Hitler falou a milhões de alemães
que eles eram arianos e, portanto, ‘especiais’ e racialmente ‘melhorores’ do
que pessoas de todos os outros lugares, algo que o ajudou a consolidar-se como
líder carismático. Ele não escondeu o seu ódio, o seu desprezo pela democracia
ou a sua crença no uso da violência para fins políticos. Mas, fundamentalmente,
ele falou apenas contra inimigos cuidadosamente definidos como comunistas e
judeus.
Uma vez que a maioria dos alemães
não eram comuns nesses grupos, desde que eles adotassem o novo mundo do
nazismo, eles eram relativamente livres de perseguições - pelo menos até que a
guerra começou a ir mal para os alemães. Esta história é importante para nós
até hoje. Não porque a história oferece "lições", mas porque a
história pode conter avisos.
Em meio a uma crise econômica de
milhões de pessoas, de repente decidiu-se voltar em um líder não convencional
que achavam que tinha "carisma", porque ele estava conectado com os
medos, esperanças e desejo latente de culpar os outros por aquela situação da
população germânica.
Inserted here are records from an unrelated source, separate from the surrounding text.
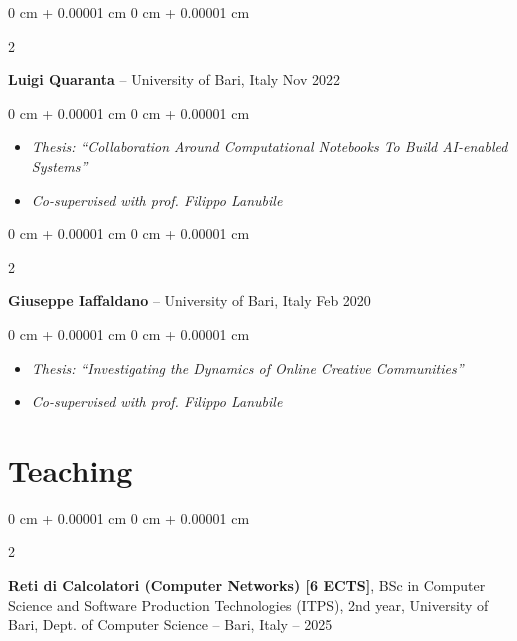 \documentclass[10pt, a4paper]{article}
\newenvironment{highlights}{
    \begin{itemize}[
        topsep=0.10 cm,
        parsep=0.10 cm,
        partopsep=0pt,
        itemsep=0pt,
        leftmargin=0 cm + 10pt
    ]
}{
    \end{itemize}
} %
\newenvironment{onecolentry}{
    \begin{adjustwidth}{
        0 cm + 0.00001 cm
    }{
        0 cm + 0.00001 cm
    }
}{
    \end{adjustwidth}
} %
\newenvironment{twocolentry}[2][]{
    \onecolentry
    \def\secondColumn{#2}
    \setcolumnwidth{\fill, 4.5 cm}
    \begin{paracol}{2}
}{
    \switchcolumn \raggedleft \secondColumn
    \end{paracol}
    \endonecolentry
} %
\begin{document}
        \vspace{0.2 cm}

        \begin{twocolentry}{
            Nov 2022
        }
            \textbf{Luigi Quaranta} -- University of Bari, Italy\end{twocolentry}

        \vspace{0.10 cm}
        \begin{onecolentry}
            \begin{highlights}
                \item \textit{Thesis: ``Collaboration Around Computational Notebooks To Build AI-enabled Systems''}
                \item \textit{Co-supervised with prof. Filippo Lanubile}
            \end{highlights}
        \end{onecolentry}


        \vspace{0.2 cm}

        \begin{twocolentry}{
            Feb 2020
        }
            \textbf{Giuseppe Iaffaldano} -- University of Bari, Italy\end{twocolentry}

        \vspace{0.10 cm}
        \begin{onecolentry}
            \begin{highlights}
                \item \textit{Thesis: ``Investigating the Dynamics of Online Creative Communities''}
                \item \textit{Co-supervised with prof. Filippo Lanubile}
            \end{highlights}
        \end{onecolentry}



    
    \section{Teaching}



        
        \begin{twocolentry}{
            2022 – 2025
        }
            \textbf{Reti di Calcolatori (Computer Networks) [6 ECTS]}, BSc in Computer Science and Software Production Technologies (ITPS), 2nd year, University of Bari, Dept. of Computer Science -- Bari, Italy\end{twocolentry}
\end{document}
E o resultado final foi desastroso para dezenas de milhões
de pessoas.
É tristemente irônico que a
chanceler alemã, Angela Merkel, tenha sido recebida em Atenas recentemente com
bandeiras com a suástica realizadas pelos gregos furiosos para protestar contra
o que consideram interferência alemã em seu país. Irônico, pois é na própria
Grécia - em meio à uma crise econômica terrível - que vemos o aumento repentino
de um movimento político, como o Golden Dawn que resplandece na sua
intolerância e vontade de perseguir minorias, e é liderado por um homem que
alegou que não houve câmaras de gás em Auschwitz. Pode haver uma preocupação
maior que isso?
Os
dados são do historiador Laurence Rees.